Der Grund dafür: ein Film über Hildegard Knef (Hilde) und das marketinggerecht dazugeschusterte Album, der perfekte Anlass, um in Aberdutzenden von Interviews die Phrasendreschmaschine schnurren zu lassen. Ein „Wagnis“ sei sie eingegangen, eine „Herausforderung“, sagt Makatsch; sie habe sich „weit aus dem Fenster“ gehängt, in Hildes „Herz geblickt“, etwas von der Knef „begreifen“ wollen, das sie „transportieren“ könne.

Nur, was? Laut Presse-Waschzettel hat Makatsch Knefs Original-Mikrofon, ja, sogar den Studio-Hocker der 2002 verstorbenen Diva benutzt, doch begreift sie ebensowenig wie Bernd Eichinger, wenn er in Der Baader-Meinhof-Komplex sogar die Pop-Platten Baaders der historisch überlieferten Reihe nach ins Set-Regal räumen lässt.

Für Hildegard Knef galt, was der Songwriter Johnny Mercer (Moon River) über die Vokalkünste Robert Mitchums gesagt hat: „Und wenn mal eine Note zu hoch für ihn ist – na und, da spielt er einfach drüber hinweg.“ Knef konnte nicht singen, aber Songs inszenieren – nicht umsonst hat Ella Fitzgerald sie einmal als „beste Sängerin ohne Stimme“ bezeichnet. Im rauh verschliffenen Timbre der in Berlin aufgewachsenen Nachkriegsdiva widerklingt stets ein sanft schulterzuckender, zwischen Brecht/Weill und Cole Porter, Amüsement und Abgrund pendelnder Fatalismus:

Es kommt, wie es kommen muss
Erst kommt der erste Kuss
Dann kommt der letzte Kuss
Dann der … Schluss.

In Knefs Song-Interpretationen verbinden sich Lebenshunger und Melancholie, Verzweiflung und Optimismus zu einem unnachahmlichen Amalgam, in dem sich die Befindlichkeit einer ganzen Nation bündelt – ein deutsches, meisterhaft phrasiertes Liederbuch, geprägt von einer chansontypischen Ironie und Abgeklärtheit, die hierzulande noch immer alles andere als selbstverständlich ist.

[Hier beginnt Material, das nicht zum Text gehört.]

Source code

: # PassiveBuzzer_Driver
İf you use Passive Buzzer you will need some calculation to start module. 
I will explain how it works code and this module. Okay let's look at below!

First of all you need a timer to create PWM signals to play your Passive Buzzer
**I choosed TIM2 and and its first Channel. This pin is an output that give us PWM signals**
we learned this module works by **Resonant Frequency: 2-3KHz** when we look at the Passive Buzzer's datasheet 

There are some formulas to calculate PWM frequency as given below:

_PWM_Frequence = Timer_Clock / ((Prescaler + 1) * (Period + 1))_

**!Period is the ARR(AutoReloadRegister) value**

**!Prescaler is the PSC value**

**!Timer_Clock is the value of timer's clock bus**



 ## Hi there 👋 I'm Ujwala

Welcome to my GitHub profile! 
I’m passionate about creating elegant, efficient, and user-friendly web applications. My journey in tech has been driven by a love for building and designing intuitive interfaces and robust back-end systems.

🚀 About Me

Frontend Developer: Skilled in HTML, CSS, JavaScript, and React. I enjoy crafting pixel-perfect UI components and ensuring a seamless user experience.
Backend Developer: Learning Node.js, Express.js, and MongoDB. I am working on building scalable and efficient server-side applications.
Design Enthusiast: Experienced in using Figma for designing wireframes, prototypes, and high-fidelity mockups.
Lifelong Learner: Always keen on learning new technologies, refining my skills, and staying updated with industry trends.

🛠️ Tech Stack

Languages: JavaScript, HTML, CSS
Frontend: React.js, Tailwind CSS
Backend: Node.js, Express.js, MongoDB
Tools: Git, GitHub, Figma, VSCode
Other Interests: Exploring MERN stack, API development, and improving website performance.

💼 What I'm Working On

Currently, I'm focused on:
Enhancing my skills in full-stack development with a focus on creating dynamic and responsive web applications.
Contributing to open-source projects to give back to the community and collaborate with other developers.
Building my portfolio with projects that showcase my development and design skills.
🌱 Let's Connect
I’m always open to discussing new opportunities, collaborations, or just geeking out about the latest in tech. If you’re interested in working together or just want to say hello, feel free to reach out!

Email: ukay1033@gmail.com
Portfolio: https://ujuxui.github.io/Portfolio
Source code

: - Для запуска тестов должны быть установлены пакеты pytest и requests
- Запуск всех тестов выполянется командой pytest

In Interviews zur Werbekampagne weist die ehemalige Video-Ansagerin Makatsch unermüdlich auf die „Seelenverwandtschaft“ zwischen ihr und der Knef hin – obwohl sie natürlich „ihre eigene Hilde“ habe finden müssen. Tatsächlich hat sie nichts weiter als die Kölner WDR-Bigband entdeckt, die Makatschs kulleräugige Knef-Mimikry mit bräsigem Kursaal-Geplätscher untermalt.

Spätestens wenn die geborene Düsseldorferin mit Berliner Schnauze so richtig auf Omas Frivolitäten-Pauke haut, wird ein für allemal klar, dass sie aus dem Oeuvre der Knef exakt das macht, was Harald Juhnke mit den Showroom-Klassikern Frank Sinatras anzustellen pflegte. Makatsch klingt nur weniger besoffen.

„Hilde“ von Heike Makatsch ist bei Warner Music erschienen.